Elle gagne certes un salaire décent pour le football féminin en tant que professionnelle à l’étranger et peut mettre quelque chose de côté. «Mais il est clair que, après ma carrière, je devrai continuer à travailler sans interruption pour subvenir à mes besoins.» Si elle disait dans une interview en 2015 qu’elle ne pouvait pas s’imaginer être encore une sportive professionnelle après 30 ans, et qu’elle envisageait de fonder une famille, elle relativise aujourd’hui: «C’est fou tout ce qu’on dit! Mais non, pourquoi arrêter quand tout va bien et que je suis en bonne santé? J’ai plus de plaisir que jamais à jouer. Si nous nous qualifions pour la Coupe du monde, je continuerai certainement jusqu’en 2023.»

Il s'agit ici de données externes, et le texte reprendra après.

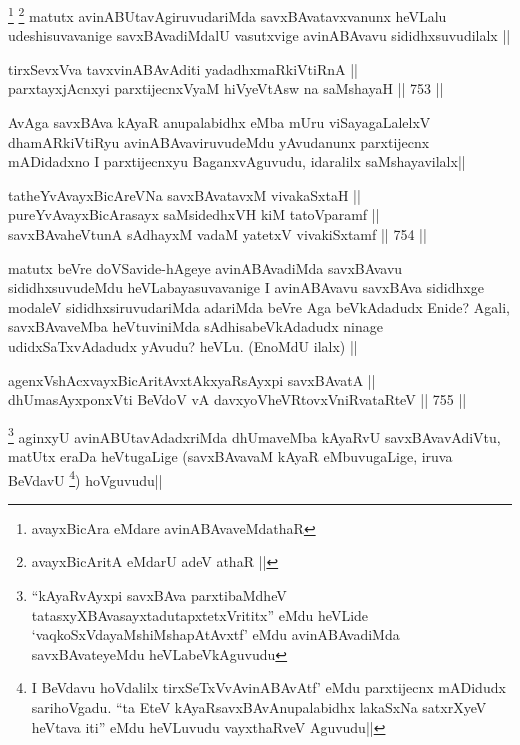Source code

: \begin{artha}
\footnote{avayxBicAra eMdare avinABAvaveMdathaR}
\footnote{avayxBicAritA eMdarU adeV athaR ||}
matutx avinABUtavAgiruvudariMda savxBAvatavxvanunx heVLalu udeshisuvavanige savxBAvadiMdalU vasutxvige avinABAvavu sididhxsuvudilalx ||  
\end{artha}


\begin{shl}
tirxSevxVva tavxvinABAvAditi yadadhxmaRkiVtiRnA || \\
parxtayxjAcnxyi parxtijecnxVyaM hiVyeVtAsw na saMshayaH ||  753 ||  
\end{shl}

\begin{artha}
AvAga savxBAva kAyaR anupalabidhx eMba mUru viSayagaLalelxV dhamARkiVtiRyu avinABAvaviruvudeMdu yAvudanunx parxtijecnx mADidadxno I parxtijecnxyu BaganxvAguvudu, idaralilx saMshayavilalx||
\end{artha}

\begin{shl}
tatheYvAvayxBicAreVNa savxBAvatavxM vivakaSxtaH || \\
pureYvAvayxBicArasayx saMsidedhxVH kiM tatoV\s paramf || \\
savxBAvaheVtunA sAdhayxM vadaM yatetxV vivakiSxtamf ||  754 ||  
\end{shl}

\begin{artha}
matutx beVre doVSavide-hAgeye avinABAvadiMda savxBAvavu sididhxsuvudeMdu heVLabayasuvavanige I avinABAvavu savxBAva sididhxge modaleV sididhxsiruvudariMda adariMda beVre Aga beVkAdadudx Enide? Agali, savxBAvaveMba heVtuviniMda sAdhisabeVkAdadudx ninage udidxSaTxvAdadudx yAvudu? heVLu. (EnoMdU ilalx) || 
\end{artha}


\begin{shl}
agenxVshAcxvayxBicAritAvxtAkxyaRsAyxpi savxBAvatA || \\
dhUmasAyx\s \s ponxVti BeVdoV vA davxyoVheVRtovxVniRvataRteV ||  755 ||  
\end{shl}

\begin{artha}
\footnote{``kAyaRvAyxpi savxBAva parxtibaMdheV tatasxyXBAvasayxtadutapxtetxVrititx'' eMdu heVLide `vaqkoSxVdayaMshiMshapAtAvxtf' eMdu avinABAvadiMda savxBAvateyeMdu heVLabeVkAguvudu}
aginxyU avinABUtavAdadxriMda dhUmaveMba kAyaRvU savxBAvavAdiVtu, matUtx eraDa heVtugaLige (savxBAvavaM kAyaR eMbuvugaLige, iruva BeVdavU \footnote{I BeVdavu hoVdalilx tirxSeTxVvAvinABAvAtf' eMdu parxtijecnx mADidudx sarihoVgadu. ``ta EteV kAyaRsavxBAvAnupalabidhx lakaSxNa satxrXyeV heVtava iti'' eMdu heVLuvudu vayxthaRveV Aguvudu||}) hoVguvudu||
\end{artha}

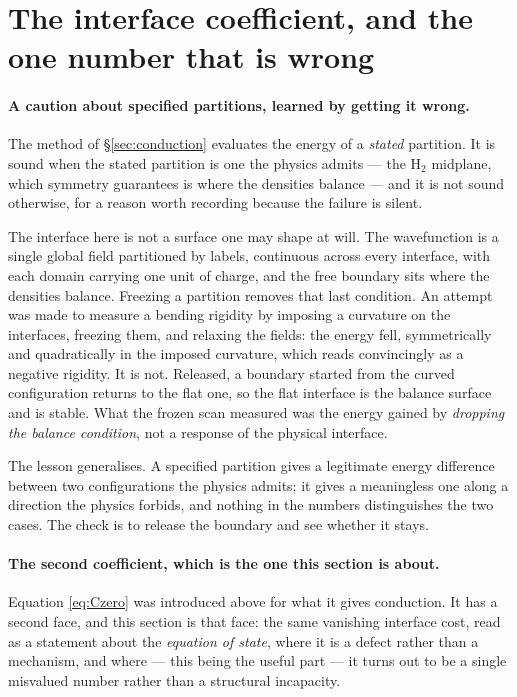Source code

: \documentclass[11pt]{article}
\begin{document}
\section{The interface coefficient, and the one number that is wrong}\label{sec:coefficient}

\paragraph{A caution about specified partitions, learned by getting it wrong.} The method of
\S\ref{sec:conduction} evaluates the energy of a \emph{stated} partition. It is sound when the
stated partition is one the physics admits --- the $\mathrm{H}_2$ midplane, which symmetry
guarantees is where the densities balance --- and it is not sound otherwise, for a reason worth
recording because the failure is silent.

The interface here is not a surface one may shape at will. The wavefunction is a single global field
partitioned by labels, continuous across every interface, with each domain carrying one unit of
charge, and the free boundary sits where the densities balance. Freezing a partition removes that
last condition. An attempt was made to measure a bending rigidity by imposing a curvature on the
interfaces, freezing them, and relaxing the fields: the energy fell, symmetrically and quadratically
in the imposed curvature, which reads convincingly as a negative rigidity. It is not. Released, a
boundary started from the curved configuration returns to the flat one, so the flat interface is the
balance surface and is stable. What the frozen scan measured was the energy gained by \emph{dropping
the balance condition}, not a response of the physical interface.

The lesson generalises. A specified partition gives a legitimate energy difference between two
configurations the physics admits; it gives a meaningless one along a direction the physics
forbids, and nothing in the numbers distinguishes the two cases. The check is to release the
boundary and see whether it stays.

\paragraph{The second coefficient, which is the one this section is about.}

Equation \eqref{eq:Czero} was introduced above for what it gives conduction. It has a second face,
and this section is that face: the same vanishing interface cost, read as a statement about the
\emph{equation of state}, where it is a defect rather than a mechanism, and where --- this being the
useful part --- it turns out to be a single misvalued number rather than a structural incapacity.
\end{document}
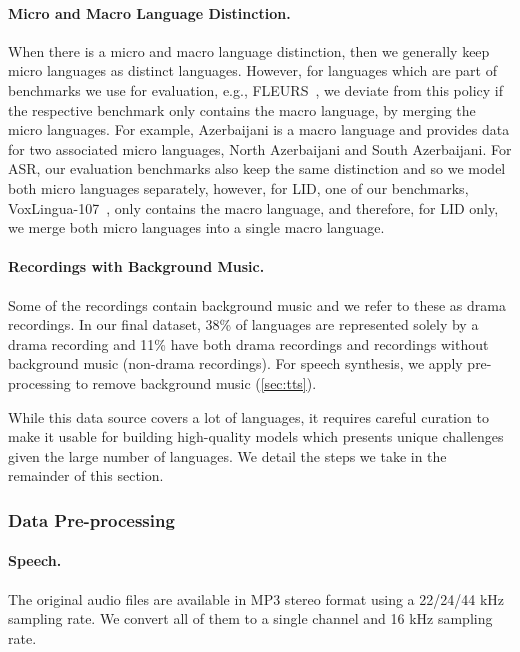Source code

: \paragraph{Micro and Macro Language Distinction.}
When there is a micro and macro language distinction, then we generally keep micro languages as distinct languages. 
However, for languages which are part of benchmarks we use for evaluation, e.g., FLEURS~\citep{conneau2022fleurs}, we deviate from this policy if the respective benchmark only contains the macro language, by merging the micro languages.
For example, Azerbaijani is a macro language and \MMS{} provides data for two associated micro languages, North Azerbaijani and South Azerbaijani.
For ASR, our evaluation benchmarks also keep the same distinction and so we model both micro languages separately, however, for LID, one of our benchmarks, VoxLingua-107~\citep{valk2020voxlingua}, only contains the macro language, and therefore, for LID only, we merge both micro languages into a single macro language.



\paragraph{Recordings with Background Music.}
Some of the recordings contain background music and we refer to these as drama recordings.
In our final \MMS{} dataset, 38\% of languages are represented solely by a drama recording and 11\% have both drama recordings and recordings without background music (non-drama recordings).
For speech synthesis, we apply pre-processing to remove background music (\textsection\ref{sec:tts}).

While this data source covers a lot of languages, it requires careful curation to make it usable for building high-quality models which presents unique challenges given the large number of languages. 
We detail the steps we take in the remainder of this section.


\subsubsection{Data Pre-processing}
\label{sec:data-preprocess}


\paragraph{Speech.}
The original audio files are available in MP3 stereo format using a 22/24/44 kHz sampling rate. 
We convert all of them to a single channel and 16 kHz sampling rate. 

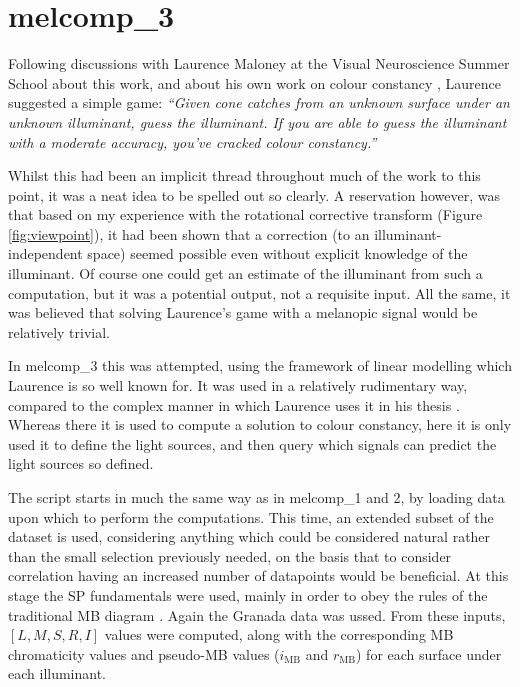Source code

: \section{melcomp\_3}

Following discussions with Laurence Maloney at the Visual Neuroscience Summer School about this work, and about his own work on colour constancy \citep{maloney_computational_1984,maloney_color_1986}, Laurence suggested a simple game: \emph{``Given cone catches from an unknown surface under an unknown illuminant, guess the illuminant. If you are able to guess the illuminant with a moderate accuracy, you've cracked colour constancy.''}

Whilst this had been an implicit thread throughout much of the work to this point, it was a neat idea to be spelled out so clearly. A reservation however, was that based on my experience with the rotational corrective transform (Figure \ref{fig:viewpoint}), it had been shown that a correction (to an illuminant-independent space) seemed possible even without explicit knowledge of the illuminant. Of course one could get an estimate of the illuminant from such a computation, but it was a potential output, not a requisite input. All the same, it was believed that solving Laurence's game with a melanopic signal would be relatively trivial.

In melcomp\_3 this was attempted, using the framework of linear modelling which Laurence is so well known for. It was used in a relatively rudimentary way, compared to the complex manner in which Laurence uses it in his thesis \citep{maloney_computational_1984}. Whereas there it is used to compute a solution to colour constancy, here it is only used it to define the light sources, and then query which signals can predict the light sources so defined.

The script starts in much the same way as in melcomp\_1 and 2, by loading data upon which to perform the computations. This time, an extended subset of the \citet{vrhel_measurement_1994} dataset is used, considering anything which could be considered natural rather than the small selection previously needed, on the basis that to consider correlation having an increased number of datapoints would be beneficial. At this stage the \gls{SP} fundamentals were used, mainly in order to obey the rules of the traditional \gls{MB} diagram \citep{macleod_chromaticity_1979}. Again the Granada data \citep{hernandez-andres_color_2001} was ussed. From these inputs, $[L,M,S,R,I]$ values were computed, along with the corresponding \gls{MB} chromaticity values and pseudo-MB values ($i_{\text{MB}}$ and $r_{\text{MB}}$) for each surface under each illuminant.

Double-nationale, elle a déjà disputé deux phases finales avec l’équipe nationale, la Coupe du monde 2015 et l’Euro 2017. Si la Suisse frappe désormais à la porte de l’élite internationale, c’est en grande partie grâce à Ana Maria Crnogorčević. Avec 133 matchs internationaux, elle devrait bientôt détrôner Lara Dickenmann (135). Ses 67 buts en font déjà la meilleure buteuse de l’histoire.
Sa polyvalence la rend précieuse à Barcelone. «A part gardienne, j’ai déjà joué à tous les postes. Je ne suis pas une super technicienne, comme Putellas, d’autres sont nées avec plus de talent. Mais je suis athlétique, j’ai de l’intelligence de jeu et j’aime jouer simple, ce qui est souvent ce qui réussit.» C’est avec Alfonso Davies, du Bayern Munich, le club qu’elle admire tant, qu’elle compare le plus ses points forts.
Place à l’Euro en Angleterre. La Suisse a besoin d’une Ana Maria Crnogorčević forte. Une sportive qui fait rêver autour d’elle.
(EDIT: Ce samedi 21 mai 2022 avait lieu la finale de la Ligue des champions opposant le FC Barcelone de Ana-Maria Crnogorčević à l'Olympique lyonnais. L'équipe catalane s'est inclinée sur le score de 3-1 à Turin.)